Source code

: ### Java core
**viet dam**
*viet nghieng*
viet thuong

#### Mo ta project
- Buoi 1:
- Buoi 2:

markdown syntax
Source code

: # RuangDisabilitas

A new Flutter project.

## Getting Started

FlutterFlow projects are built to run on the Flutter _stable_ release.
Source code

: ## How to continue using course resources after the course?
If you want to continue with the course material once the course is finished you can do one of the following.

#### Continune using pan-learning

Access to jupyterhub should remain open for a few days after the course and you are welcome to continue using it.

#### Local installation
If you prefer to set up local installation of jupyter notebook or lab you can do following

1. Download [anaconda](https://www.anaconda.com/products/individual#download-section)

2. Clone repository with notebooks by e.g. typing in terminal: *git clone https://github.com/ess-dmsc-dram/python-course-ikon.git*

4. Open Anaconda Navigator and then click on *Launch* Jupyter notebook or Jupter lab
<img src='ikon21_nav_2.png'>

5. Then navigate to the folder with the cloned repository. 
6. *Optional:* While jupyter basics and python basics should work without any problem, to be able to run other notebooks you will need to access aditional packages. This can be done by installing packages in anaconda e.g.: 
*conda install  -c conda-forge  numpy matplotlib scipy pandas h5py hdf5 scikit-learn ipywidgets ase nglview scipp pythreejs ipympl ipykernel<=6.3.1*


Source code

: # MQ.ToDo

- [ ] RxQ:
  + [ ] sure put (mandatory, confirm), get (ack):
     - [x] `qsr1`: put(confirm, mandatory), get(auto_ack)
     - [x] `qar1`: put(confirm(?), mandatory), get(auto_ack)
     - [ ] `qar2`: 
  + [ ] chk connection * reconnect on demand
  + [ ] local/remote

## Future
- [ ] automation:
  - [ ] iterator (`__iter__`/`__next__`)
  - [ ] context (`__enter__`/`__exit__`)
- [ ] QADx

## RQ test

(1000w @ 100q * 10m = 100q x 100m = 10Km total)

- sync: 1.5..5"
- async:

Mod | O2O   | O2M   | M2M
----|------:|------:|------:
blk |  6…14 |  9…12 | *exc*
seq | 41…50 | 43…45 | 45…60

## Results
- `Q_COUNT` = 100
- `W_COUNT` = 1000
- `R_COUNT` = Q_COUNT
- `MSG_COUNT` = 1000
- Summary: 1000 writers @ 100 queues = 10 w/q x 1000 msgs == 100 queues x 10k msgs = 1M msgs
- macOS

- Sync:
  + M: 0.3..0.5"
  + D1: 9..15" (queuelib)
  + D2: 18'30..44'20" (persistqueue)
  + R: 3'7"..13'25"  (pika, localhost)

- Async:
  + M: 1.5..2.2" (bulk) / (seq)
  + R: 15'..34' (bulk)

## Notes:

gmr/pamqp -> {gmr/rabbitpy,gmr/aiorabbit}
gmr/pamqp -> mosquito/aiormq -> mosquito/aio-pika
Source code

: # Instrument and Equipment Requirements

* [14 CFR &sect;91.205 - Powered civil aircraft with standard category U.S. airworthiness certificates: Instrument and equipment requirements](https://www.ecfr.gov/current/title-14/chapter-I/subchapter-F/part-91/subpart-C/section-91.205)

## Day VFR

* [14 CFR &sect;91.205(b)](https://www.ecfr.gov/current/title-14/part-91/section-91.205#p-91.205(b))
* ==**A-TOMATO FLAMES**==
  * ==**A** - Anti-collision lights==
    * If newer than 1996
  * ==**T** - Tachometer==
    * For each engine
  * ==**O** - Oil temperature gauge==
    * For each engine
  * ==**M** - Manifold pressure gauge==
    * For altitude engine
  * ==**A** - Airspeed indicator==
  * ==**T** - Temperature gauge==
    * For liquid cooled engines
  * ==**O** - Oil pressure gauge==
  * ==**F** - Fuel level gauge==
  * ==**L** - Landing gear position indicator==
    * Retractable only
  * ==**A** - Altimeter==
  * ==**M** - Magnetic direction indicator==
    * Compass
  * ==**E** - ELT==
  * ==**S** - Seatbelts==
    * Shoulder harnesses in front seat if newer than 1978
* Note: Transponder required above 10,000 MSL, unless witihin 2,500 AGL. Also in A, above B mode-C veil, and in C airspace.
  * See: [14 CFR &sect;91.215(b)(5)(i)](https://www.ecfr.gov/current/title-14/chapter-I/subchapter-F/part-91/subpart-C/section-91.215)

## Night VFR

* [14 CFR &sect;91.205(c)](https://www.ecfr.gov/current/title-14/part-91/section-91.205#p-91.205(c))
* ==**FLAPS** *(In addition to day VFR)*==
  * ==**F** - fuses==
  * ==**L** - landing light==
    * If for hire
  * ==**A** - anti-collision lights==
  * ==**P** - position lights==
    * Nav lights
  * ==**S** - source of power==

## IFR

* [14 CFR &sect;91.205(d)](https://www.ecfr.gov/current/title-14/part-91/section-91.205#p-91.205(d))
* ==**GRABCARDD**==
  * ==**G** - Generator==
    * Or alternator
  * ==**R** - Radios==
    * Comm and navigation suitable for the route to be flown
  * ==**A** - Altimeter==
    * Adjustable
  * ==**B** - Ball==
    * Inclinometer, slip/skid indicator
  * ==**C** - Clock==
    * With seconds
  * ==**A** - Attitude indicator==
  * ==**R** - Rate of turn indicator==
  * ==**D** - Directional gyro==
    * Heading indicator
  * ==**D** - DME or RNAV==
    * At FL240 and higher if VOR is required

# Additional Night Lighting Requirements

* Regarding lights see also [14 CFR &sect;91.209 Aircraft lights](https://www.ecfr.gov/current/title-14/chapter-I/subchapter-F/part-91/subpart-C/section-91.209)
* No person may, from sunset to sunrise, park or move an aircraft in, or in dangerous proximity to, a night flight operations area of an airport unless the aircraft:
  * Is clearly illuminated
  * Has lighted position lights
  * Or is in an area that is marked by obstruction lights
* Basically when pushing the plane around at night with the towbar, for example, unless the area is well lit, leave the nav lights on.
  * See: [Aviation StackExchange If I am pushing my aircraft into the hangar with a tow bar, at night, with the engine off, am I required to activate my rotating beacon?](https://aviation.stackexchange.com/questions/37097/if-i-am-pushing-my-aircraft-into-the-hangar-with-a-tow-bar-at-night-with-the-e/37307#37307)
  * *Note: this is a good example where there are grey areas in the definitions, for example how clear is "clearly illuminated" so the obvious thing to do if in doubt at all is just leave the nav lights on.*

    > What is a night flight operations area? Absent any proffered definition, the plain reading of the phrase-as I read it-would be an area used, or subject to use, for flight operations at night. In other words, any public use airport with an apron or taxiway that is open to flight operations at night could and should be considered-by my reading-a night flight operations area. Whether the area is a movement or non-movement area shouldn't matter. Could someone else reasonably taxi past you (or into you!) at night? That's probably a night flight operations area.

**WHAT YOU SHOULD DO**. All the material, top to bottom: write it out again precisely.

**RESPONSE FOR THIS EXERCISE**.
Source code

: ### Java core
**viet dam**
*viet nghieng*
viet thuong

#### Mo ta project
- Buoi 1:
- Buoi 2:

markdown syntax
Source code

: # RuangDisabilitas

A new Flutter project.

## Getting Started

FlutterFlow projects are built to run on the Flutter _stable_ release.
Source code

: ## How to continue using course resources after the course?
If you want to continue with the course material once the course is finished you can do one of the following.

#### Continune using pan-learning

Access to jupyterhub should remain open for a few days after the course and you are welcome to continue using it.

#### Local installation
If you prefer to set up local installation of jupyter notebook or lab you can do following

1. Download [anaconda](https://www.anaconda.com/products/individual#download-section)

2. Clone repository with notebooks by e.g. typing in terminal: *git clone https://github.com/ess-dmsc-dram/python-course-ikon.git*

4. Open Anaconda Navigator and then click on *Launch* Jupyter notebook or Jupter lab
<img src='ikon21_nav_2.png'>

5. Then navigate to the folder with the cloned repository. 
6. *Optional:* While jupyter basics and python basics should work without any problem, to be able to run other notebooks you will need to access aditional packages. This can be done by installing packages in anaconda e.g.: 
*conda install  -c conda-forge  numpy matplotlib scipy pandas h5py hdf5 scikit-learn ipywidgets ase nglview scipp pythreejs ipympl ipykernel<=6.3.1*


Source code

: # MQ.ToDo

- [ ] RxQ:
  + [ ] sure put (mandatory, confirm), get (ack):
     - [x] `qsr1`: put(confirm, mandatory), get(auto_ack)
     - [x] `qar1`: put(confirm(?), mandatory), get(auto_ack)
     - [ ] `qar2`: 
  + [ ] chk connection * reconnect on demand
  + [ ] local/remote

## Future
- [ ] automation:
  - [ ] iterator (`__iter__`/`__next__`)
  - [ ] context (`__enter__`/`__exit__`)
- [ ] QADx

## RQ test

(1000w @ 100q * 10m = 100q x 100m = 10Km total)

- sync: 1.5..5"
- async:

Mod | O2O   | O2M   | M2M
----|------:|------:|------:
blk |  6…14 |  9…12 | *exc*
seq | 41…50 | 43…45 | 45…60

## Results
- `Q_COUNT` = 100
- `W_COUNT` = 1000
- `R_COUNT` = Q_COUNT
- `MSG_COUNT` = 1000
- Summary: 1000 writers @ 100 queues = 10 w/q x 1000 msgs == 100 queues x 10k msgs = 1M msgs
- macOS

- Sync:
  + M: 0.3..0.5"
  + D1: 9..15" (queuelib)
  + D2: 18'30..44'20" (persistqueue)
  + R: 3'7"..13'25"  (pika, localhost)

- Async:
  + M: 1.5..2.2" (bulk) / (seq)
  + R: 15'..34' (bulk)

## Notes:

gmr/pamqp -> {gmr/rabbitpy,gmr/aiorabbit}
gmr/pamqp -> mosquito/aiormq -> mosquito/aio-pika
Source code

: # Instrument and Equipment Requirements

* [14 CFR &sect;91.205 - Powered civil aircraft with standard category U.S. airworthiness certificates: Instrument and equipment requirements](https://www.ecfr.gov/current/title-14/chapter-I/subchapter-F/part-91/subpart-C/section-91.205)

## Day VFR

* [14 CFR &sect;91.205(b)](https://www.ecfr.gov/current/title-14/part-91/section-91.205#p-91.205(b))
* ==**A-TOMATO FLAMES**==
  * ==**A** - Anti-collision lights==
    * If newer than 1996
  * ==**T** - Tachometer==
    * For each engine
  * ==**O** - Oil temperature gauge==
    * For each engine
  * ==**M** - Manifold pressure gauge==
    * For altitude engine
  * ==**A** - Airspeed indicator==
  * ==**T** - Temperature gauge==
    * For liquid cooled engines
  * ==**O** - Oil pressure gauge==
  * ==**F** - Fuel level gauge==
  * ==**L** - Landing gear position indicator==
    * Retractable only
  * ==**A** - Altimeter==
  * ==**M** - Magnetic direction indicator==
    * Compass
  * ==**E** - ELT==
  * ==**S** - Seatbelts==
    * Shoulder harnesses in front seat if newer than 1978
* Note: Transponder required above 10,000 MSL, unless witihin 2,500 AGL. Also in A, above B mode-C veil, and in C airspace.
  * See: [14 CFR &sect;91.215(b)(5)(i)](https://www.ecfr.gov/current/title-14/chapter-I/subchapter-F/part-91/subpart-C/section-91.215)

## Night VFR

* [14 CFR &sect;91.205(c)](https://www.ecfr.gov/current/title-14/part-91/section-91.205#p-91.205(c))
* ==**FLAPS** *(In addition to day VFR)*==
  * ==**F** - fuses==
  * ==**L** - landing light==
    * If for hire
  * ==**A** - anti-collision lights==
  * ==**P** - position lights==
    * Nav lights
  * ==**S** - source of power==

## IFR

* [14 CFR &sect;91.205(d)](https://www.ecfr.gov/current/title-14/part-91/section-91.205#p-91.205(d))
* ==**GRABCARDD**==
  * ==**G** - Generator==
    * Or alternator
  * ==**R** - Radios==
    * Comm and navigation suitable for the route to be flown
  * ==**A** - Altimeter==
    * Adjustable
  * ==**B** - Ball==
    * Inclinometer, slip/skid indicator
  * ==**C** - Clock==
    * With seconds
  * ==**A** - Attitude indicator==
  * ==**R** - Rate of turn indicator==
  * ==**D** - Directional gyro==
    * Heading indicator
  * ==**D** - DME or RNAV==
    * At FL240 and higher if VOR is required

# Additional Night Lighting Requirements

* Regarding lights see also [14 CFR &sect;91.209 Aircraft lights](https://www.ecfr.gov/current/title-14/chapter-I/subchapter-F/part-91/subpart-C/section-91.209)
* No person may, from sunset to sunrise, park or move an aircraft in, or in dangerous proximity to, a night flight operations area of an airport unless the aircraft:
  * Is clearly illuminated
  * Has lighted position lights
  * Or is in an area that is marked by obstruction lights
* Basically when pushing the plane around at night with the towbar, for example, unless the area is well lit, leave the nav lights on.
  * See: [Aviation StackExchange If I am pushing my aircraft into the hangar with a tow bar, at night, with the engine off, am I required to activate my rotating beacon?](https://aviation.stackexchange.com/questions/37097/if-i-am-pushing-my-aircraft-into-the-hangar-with-a-tow-bar-at-night-with-the-e/37307#37307)
  * *Note: this is a good example where there are grey areas in the definitions, for example how clear is "clearly illuminated" so the obvious thing to do if in doubt at all is just leave the nav lights on.*

    > What is a night flight operations area? Absent any proffered definition, the plain reading of the phrase-as I read it-would be an area used, or subject to use, for flight operations at night. In other words, any public use airport with an apron or taxiway that is open to flight operations at night could and should be considered-by my reading-a night flight operations area. Whether the area is a movement or non-movement area shouldn't matter. Could someone else reasonably taxi past you (or into you!) at night? That's probably a night flight operations area.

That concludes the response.